As his intelligence increases, Charlie realizes that intelligence does not solve all of his problems. Previously, he thought that being smart would make him loved and popular. However, after discovering that his “friend” Gimpy at the bakery is stealing from the owner, Charlie is faced with making a moral decision. During his talks with people for advice on how to handle this situation, he realizes that he needs to make this decision himself, and decide based on how he understands the situation. High IQ alone is not enough to take care of basic human issues, in which emotions and morality are mixed in.

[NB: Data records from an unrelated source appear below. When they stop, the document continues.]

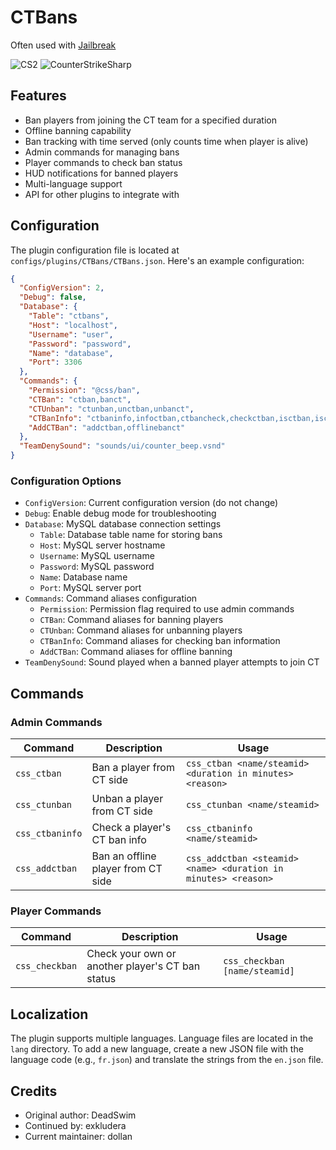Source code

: # CTBans
Often used with [Jailbreak](https://github.com/playpark/cs2-jailbreak)

![CS2](https://img.shields.io/badge/Game-CS2-orange)
![CounterStrikeSharp](https://img.shields.io/badge/API-CounterStrikeSharp-blue)


## Features

- Ban players from joining the CT team for a specified duration
- Offline banning capability
- Ban tracking with time served (only counts time when player is alive)
- Admin commands for managing bans
- Player commands to check ban status
- HUD notifications for banned players
- Multi-language support
- API for other plugins to integrate with

## Configuration

The plugin configuration file is located at `configs/plugins/CTBans/CTBans.json`. Here's an example configuration:

```json
{
  "ConfigVersion": 2,
  "Debug": false,
  "Database": {
    "Table": "ctbans",
    "Host": "localhost",
    "Username": "user",
    "Password": "password",
    "Name": "database",
    "Port": 3306
  },
  "Commands": {
    "Permission": "@css/ban",
    "CTBan": "ctban,banct",
    "CTUnban": "ctunban,unctban,unbanct",
    "CTBanInfo": "ctbaninfo,infoctban,ctbancheck,checkctban,isctban,isctbanned",
    "AddCTBan": "addctban,offlinebanct"
  },
  "TeamDenySound": "sounds/ui/counter_beep.vsnd"
}
```

### Configuration Options

- `ConfigVersion`: Current configuration version (do not change)
- `Debug`: Enable debug mode for troubleshooting
- `Database`: MySQL database connection settings
  - `Table`: Database table name for storing bans
  - `Host`: MySQL server hostname
  - `Username`: MySQL username
  - `Password`: MySQL password
  - `Name`: Database name
  - `Port`: MySQL server port
- `Commands`: Command aliases configuration
  - `Permission`: Permission flag required to use admin commands
  - `CTBan`: Command aliases for banning players
  - `CTUnban`: Command aliases for unbanning players
  - `CTBanInfo`: Command aliases for checking ban information
  - `AddCTBan`: Command aliases for offline banning
- `TeamDenySound`: Sound played when a banned player attempts to join CT

## Commands

### Admin Commands

| Command | Description | Usage |
|---------|-------------|-------|
| `css_ctban` | Ban a player from CT side | `css_ctban <name/steamid> <duration in minutes> <reason>` |
| `css_ctunban` | Unban a player from CT side | `css_ctunban <name/steamid>` |
| `css_ctbaninfo` | Check a player's CT ban info | `css_ctbaninfo <name/steamid>` |
| `css_addctban` | Ban an offline player from CT side | `css_addctban <steamid> <name> <duration in minutes> <reason>` |

### Player Commands

| Command | Description | Usage |
|---------|-------------|-------|
| `css_checkban` | Check your own or another player's CT ban status | `css_checkban [name/steamid]` |


## Localization

The plugin supports multiple languages. Language files are located in the `lang` directory. To add a new language, create a new JSON file with the language code (e.g., `fr.json`) and translate the strings from the `en.json` file.

## Credits

- Original author: DeadSwim
- Continued by: exkludera
- Current maintainer: dollan


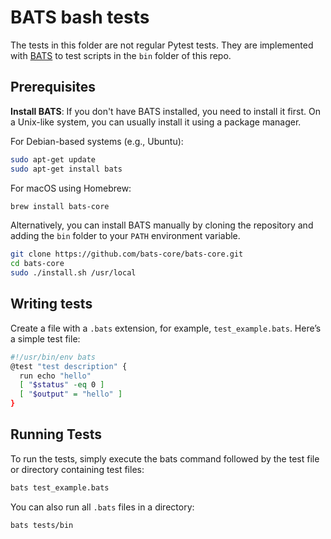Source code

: # BATS bash tests

The tests in this folder are not regular Pytest tests.
They are implemented with [BATS](https://github.com/bats-core/bats-core) to test scripts in the `bin` folder of this repo.

## Prerequisites

**Install BATS**: If you don't have BATS installed, you need to install it first. On a Unix-like system, you can usually install it using a package manager.

For Debian-based systems (e.g., Ubuntu):
```bash
sudo apt-get update
sudo apt-get install bats
```

For macOS using Homebrew:
```bash
brew install bats-core
```

Alternatively, you can install BATS manually by cloning the repository and adding the `bin` folder to your `PATH` environment variable.
```bash
git clone https://github.com/bats-core/bats-core.git
cd bats-core
sudo ./install.sh /usr/local
```

## Writing tests

Create a file with a `.bats` extension, for example, `test_example.bats`. Here’s a simple test file:

```bash
#!/usr/bin/env bats
@test "test description" {
  run echo "hello"
  [ "$status" -eq 0 ]
  [ "$output" = "hello" ]
}
```

## Running Tests
To run the tests, simply execute the bats command followed by the test file or directory containing test files:

```bash
bats test_example.bats
```

You can also run all `.bats` files in a directory:

```bash
bats tests/bin
```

Don’t think about it… Feel it. Let it sweep over you like the sea without trying to understand.

Alice, p. 76

In many ways, Alice Kinnian is Charlie’s emotional teacher as much as she is his grammar/school teacher. When she and Charlie fall for each other, she is also the reason he pursues emotional maturity as well. When they are listening to the concert in Central Park, she teaches him that the only way to understand Debussy is to “feel” it, and not to dissect it in an intellectual way.

My God!... Sculpture with a living element… It could be self-perpetuating art, a creative experience for the art lover. You get another mouse and when they have babies, you always keep one to reproduce the living element. Your work of art attains immortality.

Fay, p. 138

Fay, the energetic artist, immediately calls Algernon’s maze in Charlie’s apartment a “sculpture.” By calling Algernon the “living element,” she is making his life — and Charlie’s — into works of art of themselves. However, Charlie soon realizes that human life is mortal and that the only things which outlast the individuals themselves are the works of art or science that they put out. Charlie eventually regresses, but his article about the Algernon-Gordon effect helps him attain immortality.

He [Nemur] doesn’t realize that find out who I really am – the meaning of my total existence – involves knowing the possibilities of my future as well as my past, where I’m going as well as where I’ve been. Although we know the end of the maze holds death (and it is something I have not always known – not long ago the adolescent in me thought death could only happen to other people), I see now that the path I choose through that maze makes me what I am. I am not only a thing, but also a way of being – one of many ways – and knowing the paths I have followed and the ones left to take will help me understand what I am becoming.

Charlie, p.169

This is one of Charlie’s finest moments, an elocution which ties together many of the previously disparate thematic elements. Charlie knows that his life is a work of art; he is a process, and it is how he lives his life which determines his legacy and who he is, since the end result of every human life is death, regardless. This also helps him understand the struggles he has been having with personalizing “time”: now he realizes how important the past is to the present, and vice versa. This passage of time constructs this path he is taking through the maze.

This day was good for me. I’ve got to stop this childish worrying about myself – my past and my future. Let me give something of myself to others. I’ve got to use my knowledge and my skills to work in the field of increasing human intelligence. Who is better equipped? Who else has lived in both worlds?

Charlie, p.153

Charlie realizes that he not only wants to create some legacy to outlast himself, but he also wants whatever he puts out into the world to help others. He realizes that he has been concerned with his personal narrative: his personal past and future, but that society holds a collective past and future.

Intelligence without the ability to give and receive affection leads to mental and moral breakdown, to neurosis, and possibly even psychosis. And I say that the mind absorbed in and involved in itself as a self-centered end, to the exclusion of human relationships, can only lead to violence and pain.

Charlie, p. 191

Another apparent “thesis” of the story is Charlie’s realization about the relationship between intelligence and affection. While it seems that intelligence does come first, or at least this is Charlie’s experience so it is the only vantage point from which he can speak, raw intelligence must be tempered by and modified by human relationships, and ultimately by love. High intelligence is just as alienating as extremely low intelligence.